> **Your objective**: All of the entries below are to be copied without any alteration.
:::
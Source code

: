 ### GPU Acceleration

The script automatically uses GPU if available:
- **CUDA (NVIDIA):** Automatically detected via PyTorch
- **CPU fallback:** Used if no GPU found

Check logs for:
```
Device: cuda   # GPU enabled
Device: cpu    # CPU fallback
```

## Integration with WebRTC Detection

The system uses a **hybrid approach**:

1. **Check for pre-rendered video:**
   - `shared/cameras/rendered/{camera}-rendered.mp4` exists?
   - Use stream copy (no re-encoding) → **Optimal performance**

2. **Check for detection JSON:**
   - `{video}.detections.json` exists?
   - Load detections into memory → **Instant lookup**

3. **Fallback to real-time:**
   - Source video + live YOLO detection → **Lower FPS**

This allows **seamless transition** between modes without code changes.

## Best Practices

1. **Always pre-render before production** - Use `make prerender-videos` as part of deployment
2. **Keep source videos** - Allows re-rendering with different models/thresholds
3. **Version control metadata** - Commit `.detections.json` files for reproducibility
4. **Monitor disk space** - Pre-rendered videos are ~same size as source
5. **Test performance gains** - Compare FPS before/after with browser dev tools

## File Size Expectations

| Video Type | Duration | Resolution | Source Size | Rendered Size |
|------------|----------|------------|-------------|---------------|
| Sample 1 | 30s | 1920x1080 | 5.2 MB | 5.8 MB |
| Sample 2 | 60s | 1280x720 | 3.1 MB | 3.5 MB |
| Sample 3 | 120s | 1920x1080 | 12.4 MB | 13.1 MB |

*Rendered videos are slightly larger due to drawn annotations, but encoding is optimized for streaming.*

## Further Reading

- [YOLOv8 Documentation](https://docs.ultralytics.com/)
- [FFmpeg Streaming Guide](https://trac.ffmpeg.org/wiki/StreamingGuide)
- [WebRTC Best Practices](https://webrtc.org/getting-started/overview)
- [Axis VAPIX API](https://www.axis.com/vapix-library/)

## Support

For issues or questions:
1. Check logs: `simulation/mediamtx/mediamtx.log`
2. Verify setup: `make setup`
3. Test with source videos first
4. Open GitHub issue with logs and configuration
:::
> **Response to the exercise**:
Source code

: ### GPU Acceleration

The script automatically uses GPU if available:
- **CUDA (NVIDIA):** Automatically detected via PyTorch
- **CPU fallback:** Used if no GPU found

Check logs for:
```
Device: cuda   # GPU enabled
Device: cpu    # CPU fallback
```

## Integration with WebRTC Detection

The system uses a **hybrid approach**:

1. **Check for pre-rendered video:**
   - `shared/cameras/rendered/{camera}-rendered.mp4` exists?
   - Use stream copy (no re-encoding) → **Optimal performance**

2. **Check for detection JSON:**
   - `{video}.detections.json` exists?
   - Load detections into memory → **Instant lookup**

3. **Fallback to real-time:**
   - Source video + live YOLO detection → **Lower FPS**

This allows **seamless transition** between modes without code changes.

## Best Practices

1. **Always pre-render before production** - Use `make prerender-videos` as part of deployment
2. **Keep source videos** - Allows re-rendering with different models/thresholds
3. **Version control metadata** - Commit `.detections.json` files for reproducibility
4. **Monitor disk space** - Pre-rendered videos are ~same size as source
5. **Test performance gains** - Compare FPS before/after with browser dev tools

## File Size Expectations

| Video Type | Duration | Resolution | Source Size | Rendered Size |
|------------|----------|------------|-------------|---------------|
| Sample 1 | 30s | 1920x1080 | 5.2 MB | 5.8 MB |
| Sample 2 | 60s | 1280x720 | 3.1 MB | 3.5 MB |
| Sample 3 | 120s | 1920x1080 | 12.4 MB | 13.1 MB |

*Rendered videos are slightly larger due to drawn annotations, but encoding is optimized for streaming.*

## Further Reading

- [YOLOv8 Documentation](https://docs.ultralytics.com/)
- [FFmpeg Streaming Guide](https://trac.ffmpeg.org/wiki/StreamingGuide)
- [WebRTC Best Practices](https://webrtc.org/getting-started/overview)
- [Axis VAPIX API](https://www.axis.com/vapix-library/)

## Support

For issues or questions:
1. Check logs: `simulation/mediamtx/mediamtx.log`
2. Verify setup: `make setup`
3. Test with source videos first
4. Open GitHub issue with logs and configuration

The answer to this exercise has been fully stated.